Qué conviene incluir en un plan de igualdad
- Diagnóstico previo, que identifique la situación real de partida dentro del negocio.
- Medidas concretas, con responsables y plazos definidos para cada una.
- Indicadores de seguimiento, que permitan comprobar si las medidas están teniendo efecto real.
Por qué el diagnóstico previo es la base de un buen plan de igualdad
Definir medidas sin haber analizado antes la situación real del negocio suele llevar a soluciones genéricas que no responden a los problemas concretos existentes; un diagnóstico bien hecho permite priorizar las medidas que realmente tienen impacto.

Cómo hacer seguimiento del plan de igualdad con el tiempo
Revisar periódicamente los indicadores definidos, en lugar de dar por cerrado el plan una vez redactado, ayuda a comprobar si las medidas están funcionando o si conviene ajustarlas.
Preguntas frecuentes
¿Todas las empresas están obligadas a tener un plan de igualdad?
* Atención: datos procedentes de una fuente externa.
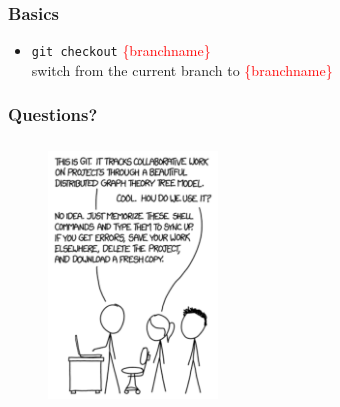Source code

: \documentclass{beamer}
\begin{document}
\begin{frame}[fragile]
\frametitle{Basics}
\begin{itemize}
\item \verb!git checkout! \textcolor{red}{\{branchname\}} \\ 
switch from the current branch to \textcolor{red}{\{branchname\}}
\end{itemize}
\end{frame}

\begin{frame}[fragile]
\frametitle{Questions?}
\begin{figure}
\centering
\includegraphics[height=7cm, width=4.5cm]{questions}
\end{figure}
\end{frame}
\end{document}

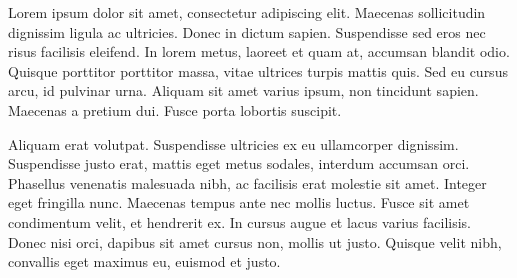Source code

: \documentclass[]{article}
\date{}
\begin{document}
Lorem ipsum dolor sit amet, consectetur adipiscing elit. Maecenas
sollicitudin dignissim ligula ac ultricies. Donec in dictum sapien.
Suspendisse sed eros nec risus facilisis eleifend. In lorem metus,
laoreet et quam at, accumsan blandit odio. Quisque porttitor porttitor
massa, vitae ultrices turpis mattis quis. Sed eu cursus arcu, id
pulvinar urna. Aliquam sit amet varius ipsum, non tincidunt sapien.
Maecenas a pretium dui. Fusce porta lobortis suscipit.

Aliquam erat volutpat. Suspendisse ultricies ex eu ullamcorper
dignissim. Suspendisse justo erat, mattis eget metus sodales, interdum
accumsan orci. Phasellus venenatis malesuada nibh, ac facilisis erat
molestie sit amet. Integer eget fringilla nunc. Maecenas tempus ante nec
mollis luctus. Fusce sit amet condimentum velit, et hendrerit ex. In
cursus augue et lacus varius facilisis. Donec nisi orci, dapibus sit
amet cursus non, mollis ut justo. Quisque velit nibh, convallis eget
maximus eu, euismod et justo.
\end{document}
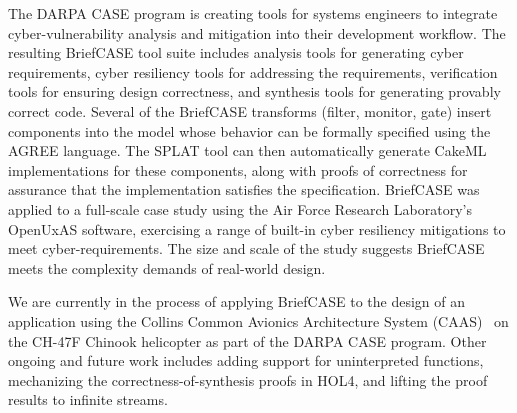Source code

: The DARPA CASE program is creating tools for systems engineers to
integrate cyber-vulnerability analysis and mitigation into their
development workflow. The resulting BriefCASE tool suite includes
analysis tools for generating cyber requirements, cyber resiliency
tools for addressing the requirements, verification tools for ensuring
design correctness, and synthesis tools for generating provably
correct code. Several of the BriefCASE transforms (filter, monitor,
gate) insert components into the model whose behavior can be formally
specified using the AGREE language.  The SPLAT tool can then
automatically generate CakeML implementations for these components,
along with proofs of correctness for assurance that the implementation
satisfies the specification.
%
BriefCASE was applied to a full-scale case study using the Air Force
Research Laboratory's OpenUxAS software, exercising a range of
built-in cyber resiliency mitigations to meet cyber-requirements.  The
size and scale of the study suggests BriefCASE meets the complexity
demands of real-world design.

We are currently in the process of applying BriefCASE to the design of
an application using the Collins Common Avionics Architecture System
(CAAS)~\cite{caas} on the CH-47F Chinook helicopter as part of the
DARPA CASE program.  Other ongoing and future work includes
adding support for uninterpreted functions, mechanizing the
correctness-of-synthesis proofs in HOL4, and lifting the proof results
to infinite streams.
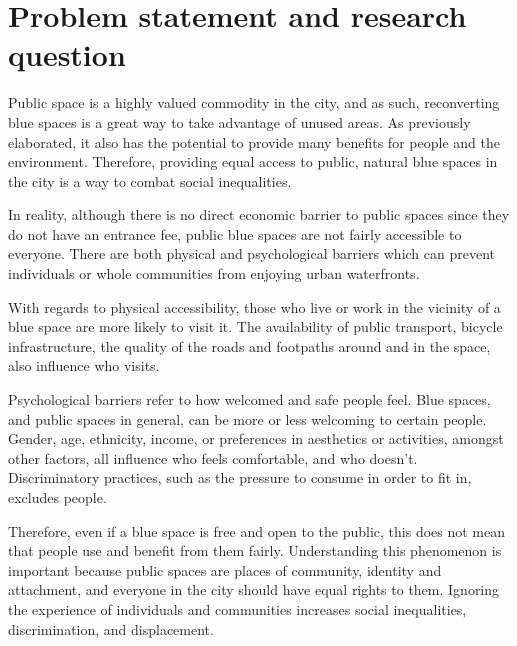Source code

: \documentclass{article}
\begin{document}
\pagebreak
\section{Problem statement and research question}

Public space is a highly valued commodity in the city, and as such, reconverting blue spaces is a great way to take advantage of unused areas. As previously elaborated, it also has the potential to provide many benefits for people and the environment. Therefore, providing equal access to public, natural blue spaces in the city is a way to combat social inequalities.

In reality, although there is no direct economic barrier to public spaces since they do not have an entrance fee, public blue spaces are not fairly accessible to everyone. There are both physical and psychological barriers which can prevent individuals or whole communities from enjoying urban waterfronts.

With regards to physical accessibility, those who live or work in the vicinity of a blue space are more likely to visit it. The availability of public transport, bicycle infrastructure, the quality of the roads and footpaths around and in the space, also influence who visits. 

Psychological barriers refer to how welcomed and safe people feel. Blue spaces, and public spaces in general, can be more or less welcoming to certain people. Gender, age, ethnicity, income, or preferences in aesthetics or activities, amongst other factors, all influence who feels comfortable, and who doesn't. 
Discriminatory practices, such as the pressure to consume in order to fit in, excludes people.

Therefore, even if a blue space is free and open to the public, this does not mean that people use and benefit from them fairly. Understanding this phenomenon is important because public spaces are places of community, identity and attachment, and everyone in the city should have equal rights to them. Ignoring the experience of individuals and communities increases social inequalities, discrimination, and displacement.
\end{document}
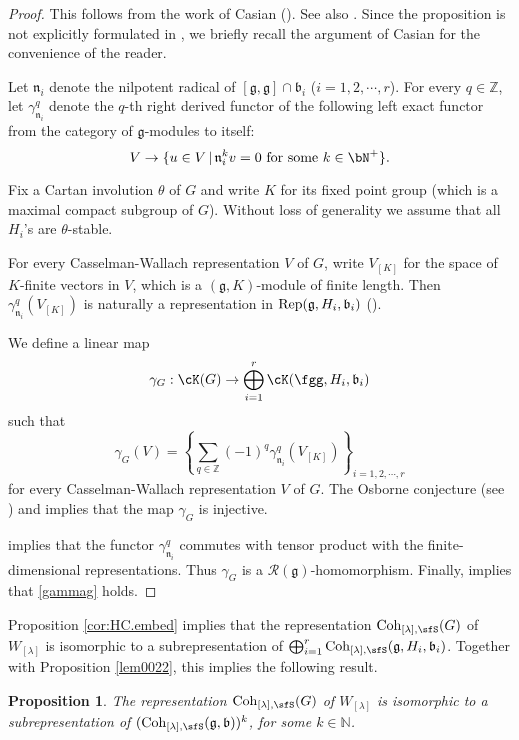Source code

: \documentclass[12pt,a4paper]{amsart}
\newcommand{\BN}{{\mathbb {N}}}
\newcommand{\g}{\mathfrak g}
\renewcommand{\b}{\mathfrak b}
\newcommand{\n}{\mathfrak n}
\newcommand{\Z}{\mathbb{Z}}
\numberwithin{equation}{section}
\newtheorem{prop}[thm]{Proposition}
\theoremstyle{remark}
\def\Coh{\mathrm{Coh}}
\newcommand{\Lam}{{[\lambda]}}
\newcommand{\Grt}{\cK}
\begin{document}
\begin{proof}
This follows from the work of Casian (\cite{Cas}). See also {\cite{Mc}}. Since the proposition is not explicitly formulated in \cite{Cas}, we briefly recall the argument of Casian for the convenience of the reader.



 Let $\n_i$ denote the nilpotent radical of $[\g,\g]\cap \b_i$ ($i=1,2, \cdots,r$).
 For every $q\in \Z$, let $\gamma_{\n_i}^q$ denote the $q$-th right derived functor of the following left exact functor from the category of $\g$-modules to itself:
 \[
   V\rightarrow \{u\in V\,|\, \n_i^k v=0\textrm{ for some $k\in \bN^+$}\}.
 \]

Fix a Cartan involution $\theta$ of $G$ and write $K$ for its fixed point group (which is a maximal compact subgroup of $G$).  Without loss of generality we assume that all $H_i$'s are $\theta$-stable.

For every Casselman-Wallach representation $V$ of $G$, write $V_{[K]}$ for the space of $K$-finite vectors in $V$, which is a $(\g,K)$-module of finite length. Then   $\gamma_{\n_i}^q(V_{[K]})$ is naturally a representation in $\Rep(\g, H_i, \b_i)$ (\cite[Corollary 4.9]{Cas}).

We define a linear map
 \[
\gamma_G: \Grt(G)\rightarrow  \bigoplus_{i=1}^{r} \Grt(\fgg,H_{i},\b_{i})
 \]
 such that
 \[
   \gamma_G(V)= \left\{\sum_{q\in \Z} (-1)^{q} \gamma^{q}_{\n_i}(V_{[K]})\right\}_{i=1,2, \cdots, r}
 \]
for every Casselman-Wallach representation $V$ of $G$. The Osborne conjecture (see \cite[Theorem 3.1]{Cas}) and \cite[Corollary 4.9]{Cas} implies that the map $\gamma_G$ is injective.

\cite[Proposition 4.11]{Cas} implies that the functor $\gamma_{\n_i}^q$ commutes with tensor product with the finite-dimensional representations. Thus $\gamma_G$ is a $\mathcal R(\g)$-homomorphism. Finally, \cite[Corollary 4.15]{Cas} implies that \eqref{gammag} holds.


\end{proof}




Proposition \ref{cor:HC.embed} implies that the representation $\Coh_{\Lam,\sfS}(G)$ of $W_{[\lambda]}$ is isomorphic to a subrepresentation of
$\bigoplus_{i=1}^r \Coh_{\Lam,\sfS}(\g,H_i,\b_i)$. Together with Proposition \ref{lem0022}, this implies the following result.

 \begin{prop}\label{lem22}
The representation $\Coh_{\Lam,\sfS}(G)$ of $W_{[\lambda]}$ is isomorphic to a subrepresentation of $(\Coh_{\Lam,\sfS}(\g,\b))^k$, for some $k\in \BN$.
     \end{prop}
\end{document}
Con carácter general la obligación depende del tamaño de la plantilla; conviene consultar con tu asesoría laboral para confirmar si te corresponde y con qué alcance.
¿Cuánto tiempo debe estar vigente un plan de igualdad?
Con carácter general se establece un periodo de vigencia definido en el propio plan, tras el cual conviene revisarlo y actualizarlo; consulta con un profesional para tu caso concreto.
¿Un plan de igualdad solo afecta a la contratación?
No; suele abarcar distintos ámbitos, como la retribución, la promoción interna o la conciliación, más allá del proceso de selección inicial.